Мать пытается подсунуть руку под Ванину спину и приподнять его с дивана. И тут же на Ваню падает потолок! Стены со страшным грохотом обрушиваются прямо на голову, острые пыльные кирпичи расплющивают бескостное тело, горячая волна песка и пыли забивает рот и нос…
— Ваня, Ванечка! — тонко и страшно кричит мать. — Потерпи! Я сейчас! Врача, «скорую»…
— Сдохни, скотина! — перекрывает ее вопль гортанный голос того самого страшного, носатого, черного. — Убью урода!
Черный все трясет и трясет стены. И кирпичи все валятся и валятся, пока не замуровывают Ваню в узкую — ни вздохнуть, ни повернуться — щелку. Руки, ноги, голова — все придавлено горячей каменной тяжестью. Вот сейчас черный сбросит последний кирпич, и закроется последняя дырка, сквозь которую видно яркое синее карежминское небо.

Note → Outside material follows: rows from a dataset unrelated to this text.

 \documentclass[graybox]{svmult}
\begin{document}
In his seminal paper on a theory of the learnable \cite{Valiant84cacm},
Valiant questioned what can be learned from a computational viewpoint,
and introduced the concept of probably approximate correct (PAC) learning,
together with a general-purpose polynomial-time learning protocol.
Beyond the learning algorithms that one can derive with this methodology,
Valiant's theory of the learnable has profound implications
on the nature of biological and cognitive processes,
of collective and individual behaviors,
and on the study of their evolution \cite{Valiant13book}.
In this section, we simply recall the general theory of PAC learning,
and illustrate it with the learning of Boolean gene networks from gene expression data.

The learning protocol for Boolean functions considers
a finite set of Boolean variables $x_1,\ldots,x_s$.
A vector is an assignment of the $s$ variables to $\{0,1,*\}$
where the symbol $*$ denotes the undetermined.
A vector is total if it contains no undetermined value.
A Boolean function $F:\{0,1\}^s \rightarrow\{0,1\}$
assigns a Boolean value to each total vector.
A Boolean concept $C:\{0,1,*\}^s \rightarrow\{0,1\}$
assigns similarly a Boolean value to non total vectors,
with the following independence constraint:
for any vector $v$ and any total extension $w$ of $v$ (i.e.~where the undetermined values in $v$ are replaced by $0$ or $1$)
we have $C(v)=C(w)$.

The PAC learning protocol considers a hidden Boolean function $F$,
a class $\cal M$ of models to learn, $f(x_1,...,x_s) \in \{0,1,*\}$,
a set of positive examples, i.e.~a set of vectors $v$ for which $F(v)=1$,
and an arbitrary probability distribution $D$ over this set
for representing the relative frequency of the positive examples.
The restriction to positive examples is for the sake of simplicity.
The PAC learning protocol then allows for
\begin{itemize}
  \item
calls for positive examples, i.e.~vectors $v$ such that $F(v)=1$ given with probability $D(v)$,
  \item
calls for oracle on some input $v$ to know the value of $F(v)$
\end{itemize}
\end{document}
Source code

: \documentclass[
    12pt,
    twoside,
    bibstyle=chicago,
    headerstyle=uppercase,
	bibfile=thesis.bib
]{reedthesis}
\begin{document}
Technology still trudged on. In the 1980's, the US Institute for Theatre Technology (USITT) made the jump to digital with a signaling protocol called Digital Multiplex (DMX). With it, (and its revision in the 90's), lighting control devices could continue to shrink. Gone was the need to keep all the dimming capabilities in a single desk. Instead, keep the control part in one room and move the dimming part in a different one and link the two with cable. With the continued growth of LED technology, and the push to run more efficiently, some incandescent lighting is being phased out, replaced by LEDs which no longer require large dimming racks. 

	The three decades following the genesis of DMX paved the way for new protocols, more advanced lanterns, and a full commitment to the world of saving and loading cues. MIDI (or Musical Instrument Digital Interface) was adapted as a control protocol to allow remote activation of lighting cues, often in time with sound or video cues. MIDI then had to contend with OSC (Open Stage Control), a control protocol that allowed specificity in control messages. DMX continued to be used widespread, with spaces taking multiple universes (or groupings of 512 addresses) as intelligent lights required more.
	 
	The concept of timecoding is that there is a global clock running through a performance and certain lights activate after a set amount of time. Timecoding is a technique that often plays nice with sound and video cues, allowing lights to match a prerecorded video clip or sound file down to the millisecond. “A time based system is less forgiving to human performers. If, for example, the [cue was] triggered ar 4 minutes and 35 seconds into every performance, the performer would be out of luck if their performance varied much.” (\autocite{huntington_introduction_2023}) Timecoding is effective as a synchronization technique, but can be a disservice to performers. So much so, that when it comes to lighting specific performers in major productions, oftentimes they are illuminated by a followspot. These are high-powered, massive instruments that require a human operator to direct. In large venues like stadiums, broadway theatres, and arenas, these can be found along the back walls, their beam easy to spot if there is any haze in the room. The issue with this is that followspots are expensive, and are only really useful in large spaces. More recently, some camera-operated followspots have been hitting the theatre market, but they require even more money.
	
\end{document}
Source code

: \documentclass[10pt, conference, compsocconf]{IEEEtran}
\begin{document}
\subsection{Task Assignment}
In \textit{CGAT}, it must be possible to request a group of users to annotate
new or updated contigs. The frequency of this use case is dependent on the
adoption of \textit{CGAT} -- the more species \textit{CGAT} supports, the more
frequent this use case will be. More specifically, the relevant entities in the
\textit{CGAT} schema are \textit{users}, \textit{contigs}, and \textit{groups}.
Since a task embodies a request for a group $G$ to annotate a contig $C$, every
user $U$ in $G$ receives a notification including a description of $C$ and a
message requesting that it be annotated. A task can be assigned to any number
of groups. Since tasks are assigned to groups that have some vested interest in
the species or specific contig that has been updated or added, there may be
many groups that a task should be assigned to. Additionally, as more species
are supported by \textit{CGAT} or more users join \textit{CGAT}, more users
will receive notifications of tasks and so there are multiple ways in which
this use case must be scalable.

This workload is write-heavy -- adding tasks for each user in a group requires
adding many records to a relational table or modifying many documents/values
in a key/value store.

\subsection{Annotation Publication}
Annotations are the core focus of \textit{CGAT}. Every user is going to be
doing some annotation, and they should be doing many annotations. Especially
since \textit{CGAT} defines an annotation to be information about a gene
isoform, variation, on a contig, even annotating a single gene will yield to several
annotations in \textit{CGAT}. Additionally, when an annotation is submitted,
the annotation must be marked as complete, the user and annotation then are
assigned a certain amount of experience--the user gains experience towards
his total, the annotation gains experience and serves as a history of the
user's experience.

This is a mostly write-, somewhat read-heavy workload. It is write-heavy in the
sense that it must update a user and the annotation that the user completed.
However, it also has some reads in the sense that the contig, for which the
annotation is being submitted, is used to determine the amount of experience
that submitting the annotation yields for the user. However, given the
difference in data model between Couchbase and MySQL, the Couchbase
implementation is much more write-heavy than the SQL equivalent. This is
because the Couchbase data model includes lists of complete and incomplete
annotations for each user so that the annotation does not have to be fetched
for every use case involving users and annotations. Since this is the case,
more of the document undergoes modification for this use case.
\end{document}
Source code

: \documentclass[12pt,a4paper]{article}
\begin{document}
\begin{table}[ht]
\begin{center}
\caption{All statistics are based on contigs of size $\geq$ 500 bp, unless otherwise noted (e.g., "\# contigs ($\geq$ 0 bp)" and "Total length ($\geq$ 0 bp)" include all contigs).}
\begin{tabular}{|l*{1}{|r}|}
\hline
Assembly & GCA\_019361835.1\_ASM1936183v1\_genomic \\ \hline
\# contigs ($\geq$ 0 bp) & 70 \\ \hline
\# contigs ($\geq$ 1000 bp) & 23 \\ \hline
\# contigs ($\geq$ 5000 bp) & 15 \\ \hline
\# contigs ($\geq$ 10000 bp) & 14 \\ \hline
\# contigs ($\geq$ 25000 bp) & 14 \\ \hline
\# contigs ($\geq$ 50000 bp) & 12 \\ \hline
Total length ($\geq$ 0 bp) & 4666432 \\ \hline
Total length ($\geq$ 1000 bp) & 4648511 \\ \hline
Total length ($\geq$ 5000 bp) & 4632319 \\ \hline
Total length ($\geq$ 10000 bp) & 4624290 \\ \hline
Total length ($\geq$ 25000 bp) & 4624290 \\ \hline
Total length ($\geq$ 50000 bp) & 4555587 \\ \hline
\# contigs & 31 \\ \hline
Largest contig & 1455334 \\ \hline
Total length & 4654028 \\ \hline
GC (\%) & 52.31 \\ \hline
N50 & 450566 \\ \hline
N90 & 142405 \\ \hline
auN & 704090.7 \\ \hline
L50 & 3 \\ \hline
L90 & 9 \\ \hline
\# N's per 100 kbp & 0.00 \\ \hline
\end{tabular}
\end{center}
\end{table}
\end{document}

— Не надо! — просит Ваня. — Это не я… Я не хотел..
Камень тяжело шлепается прямо на лицо. Все.
— Вань, смотри, кто у меня есть! — Катька бочком протискивается в дверь, что-то пряча за спиной. — Давай его себе оставим, он такой хороший!
Ваня затаскивает сестру с площадки в прихожую, разворачивает. К Катькиной спине прижат крошечный пятнистый щенок. Длинномордый, ушастый. Как раз такой, о каком Ваня мечтал всю свою жизнь.
— Ох, ты! Кто это? — Он осторожно вытягивает щенка из цепких девчачьих пальчиков. — Где взяла?
Щенок беззвучно открывает и закрывает рот, словно ему не хватает воздуха и он хочет на это пожаловаться. Тельце у малыша горячее и безвольное, будто тряпичное. Ваня ставит его на пол, и щенок тут же заваливается набок..
— Он за мусорными бачками лежал, — шепчет Катька. — Мы в жмурки играли. Я спряталась, а он — там. И не шевелится. Он, наверное, заболел. Или кушать хочет. Давай ему молока дадим! Вдруг он от мамы потерялся?
Щенок не стал ни пить, ни есть. Он тихо лежал все на том же боку, изредка открывая грустные глаза. Ваня с Катюшкой сидели над ним, осторожно, кончиками пальцев, поглаживая желто-черно-коричневые пятна на нежной шелковой шкурке.
— Может, у него температура? — испуганно шепчет Катька. — Потрогай, носик горячий, как батарея.
— Его надо к врачу! — принимает Ваня мужское решение. — Пошли!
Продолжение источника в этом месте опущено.